All of the entries need to be repeated exactly. Leave nothing out.
--- --- ---
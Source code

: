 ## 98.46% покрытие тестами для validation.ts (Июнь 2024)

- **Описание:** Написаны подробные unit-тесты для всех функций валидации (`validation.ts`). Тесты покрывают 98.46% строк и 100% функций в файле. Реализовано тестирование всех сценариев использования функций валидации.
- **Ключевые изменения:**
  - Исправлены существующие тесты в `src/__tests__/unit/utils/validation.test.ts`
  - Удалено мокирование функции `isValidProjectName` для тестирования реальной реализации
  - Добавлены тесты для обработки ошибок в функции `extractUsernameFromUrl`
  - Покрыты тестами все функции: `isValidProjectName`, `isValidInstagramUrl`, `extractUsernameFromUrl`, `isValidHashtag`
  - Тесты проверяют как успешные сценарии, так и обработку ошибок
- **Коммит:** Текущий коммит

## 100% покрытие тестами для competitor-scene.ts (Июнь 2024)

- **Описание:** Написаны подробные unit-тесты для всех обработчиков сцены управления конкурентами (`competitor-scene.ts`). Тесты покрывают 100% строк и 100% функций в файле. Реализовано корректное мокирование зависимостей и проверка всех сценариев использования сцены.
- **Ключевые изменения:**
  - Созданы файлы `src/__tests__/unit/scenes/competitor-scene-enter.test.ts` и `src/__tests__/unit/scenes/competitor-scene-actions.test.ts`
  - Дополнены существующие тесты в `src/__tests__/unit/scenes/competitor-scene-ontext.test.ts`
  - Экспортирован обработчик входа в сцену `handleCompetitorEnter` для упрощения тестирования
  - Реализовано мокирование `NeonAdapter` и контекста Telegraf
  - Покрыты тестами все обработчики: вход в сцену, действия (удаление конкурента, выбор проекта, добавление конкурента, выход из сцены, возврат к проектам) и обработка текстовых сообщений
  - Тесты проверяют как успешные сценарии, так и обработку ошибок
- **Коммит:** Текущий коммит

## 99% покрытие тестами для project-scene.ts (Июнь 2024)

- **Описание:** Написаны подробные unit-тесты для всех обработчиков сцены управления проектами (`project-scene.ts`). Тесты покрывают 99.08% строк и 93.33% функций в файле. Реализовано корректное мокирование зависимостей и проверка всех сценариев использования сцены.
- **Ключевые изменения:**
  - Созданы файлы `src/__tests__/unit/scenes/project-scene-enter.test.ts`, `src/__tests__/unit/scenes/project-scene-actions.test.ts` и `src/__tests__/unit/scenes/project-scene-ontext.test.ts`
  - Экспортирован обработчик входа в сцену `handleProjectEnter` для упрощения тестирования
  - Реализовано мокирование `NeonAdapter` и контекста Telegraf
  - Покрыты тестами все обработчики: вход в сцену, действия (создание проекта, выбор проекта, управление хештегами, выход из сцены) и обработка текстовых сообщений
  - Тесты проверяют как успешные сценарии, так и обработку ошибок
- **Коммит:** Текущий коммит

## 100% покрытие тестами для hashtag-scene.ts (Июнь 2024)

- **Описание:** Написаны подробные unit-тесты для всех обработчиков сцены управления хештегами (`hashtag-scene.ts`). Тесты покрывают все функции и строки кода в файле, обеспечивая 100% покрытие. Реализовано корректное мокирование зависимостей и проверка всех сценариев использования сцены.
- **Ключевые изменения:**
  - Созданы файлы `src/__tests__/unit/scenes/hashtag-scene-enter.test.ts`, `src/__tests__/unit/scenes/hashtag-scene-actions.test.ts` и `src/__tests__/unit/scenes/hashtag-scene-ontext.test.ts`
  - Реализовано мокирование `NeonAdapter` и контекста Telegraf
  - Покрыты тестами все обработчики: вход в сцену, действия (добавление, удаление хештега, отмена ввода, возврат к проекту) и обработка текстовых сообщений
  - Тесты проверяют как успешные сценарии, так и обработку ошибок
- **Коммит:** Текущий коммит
--- --- ---
= ANSWER BOX =
Source code

: ## 98.46% покрытие тестами для validation.ts (Июнь 2024)

- **Описание:** Написаны подробные unit-тесты для всех функций валидации (`validation.ts`). Тесты покрывают 98.46% строк и 100% функций в файле. Реализовано тестирование всех сценариев использования функций валидации.
- **Ключевые изменения:**
  - Исправлены существующие тесты в `src/__tests__/unit/utils/validation.test.ts`
  - Удалено мокирование функции `isValidProjectName` для тестирования реальной реализации
  - Добавлены тесты для обработки ошибок в функции `extractUsernameFromUrl`
  - Покрыты тестами все функции: `isValidProjectName`, `isValidInstagramUrl`, `extractUsernameFromUrl`, `isValidHashtag`
  - Тесты проверяют как успешные сценарии, так и обработку ошибок
- **Коммит:** Текущий коммит

## 100% покрытие тестами для competitor-scene.ts (Июнь 2024)

- **Описание:** Написаны подробные unit-тесты для всех обработчиков сцены управления конкурентами (`competitor-scene.ts`). Тесты покрывают 100% строк и 100% функций в файле. Реализовано корректное мокирование зависимостей и проверка всех сценариев использования сцены.
- **Ключевые изменения:**
  - Созданы файлы `src/__tests__/unit/scenes/competitor-scene-enter.test.ts` и `src/__tests__/unit/scenes/competitor-scene-actions.test.ts`
  - Дополнены существующие тесты в `src/__tests__/unit/scenes/competitor-scene-ontext.test.ts`
  - Экспортирован обработчик входа в сцену `handleCompetitorEnter` для упрощения тестирования
  - Реализовано мокирование `NeonAdapter` и контекста Telegraf
  - Покрыты тестами все обработчики: вход в сцену, действия (удаление конкурента, выбор проекта, добавление конкурента, выход из сцены, возврат к проектам) и обработка текстовых сообщений
  - Тесты проверяют как успешные сценарии, так и обработку ошибок
- **Коммит:** Текущий коммит

## 99% покрытие тестами для project-scene.ts (Июнь 2024)

- **Описание:** Написаны подробные unit-тесты для всех обработчиков сцены управления проектами (`project-scene.ts`). Тесты покрывают 99.08% строк и 93.33% функций в файле. Реализовано корректное мокирование зависимостей и проверка всех сценариев использования сцены.
- **Ключевые изменения:**
  - Созданы файлы `src/__tests__/unit/scenes/project-scene-enter.test.ts`, `src/__tests__/unit/scenes/project-scene-actions.test.ts` и `src/__tests__/unit/scenes/project-scene-ontext.test.ts`
  - Экспортирован обработчик входа в сцену `handleProjectEnter` для упрощения тестирования
  - Реализовано мокирование `NeonAdapter` и контекста Telegraf
  - Покрыты тестами все обработчики: вход в сцену, действия (создание проекта, выбор проекта, управление хештегами, выход из сцены) и обработка текстовых сообщений
  - Тесты проверяют как успешные сценарии, так и обработку ошибок
- **Коммит:** Текущий коммит

## 100% покрытие тестами для hashtag-scene.ts (Июнь 2024)

- **Описание:** Написаны подробные unit-тесты для всех обработчиков сцены управления хештегами (`hashtag-scene.ts`). Тесты покрывают все функции и строки кода в файле, обеспечивая 100% покрытие. Реализовано корректное мокирование зависимостей и проверка всех сценариев использования сцены.
- **Ключевые изменения:**
  - Созданы файлы `src/__tests__/unit/scenes/hashtag-scene-enter.test.ts`, `src/__tests__/unit/scenes/hashtag-scene-actions.test.ts` и `src/__tests__/unit/scenes/hashtag-scene-ontext.test.ts`
  - Реализовано мокирование `NeonAdapter` и контекста Telegraf
  - Покрыты тестами все обработчики: вход в сцену, действия (добавление, удаление хештега, отмена ввода, возврат к проекту) и обработка текстовых сообщений
  - Тесты проверяют как успешные сценарии, так и обработку ошибок
- **Коммит:** Текущий коммит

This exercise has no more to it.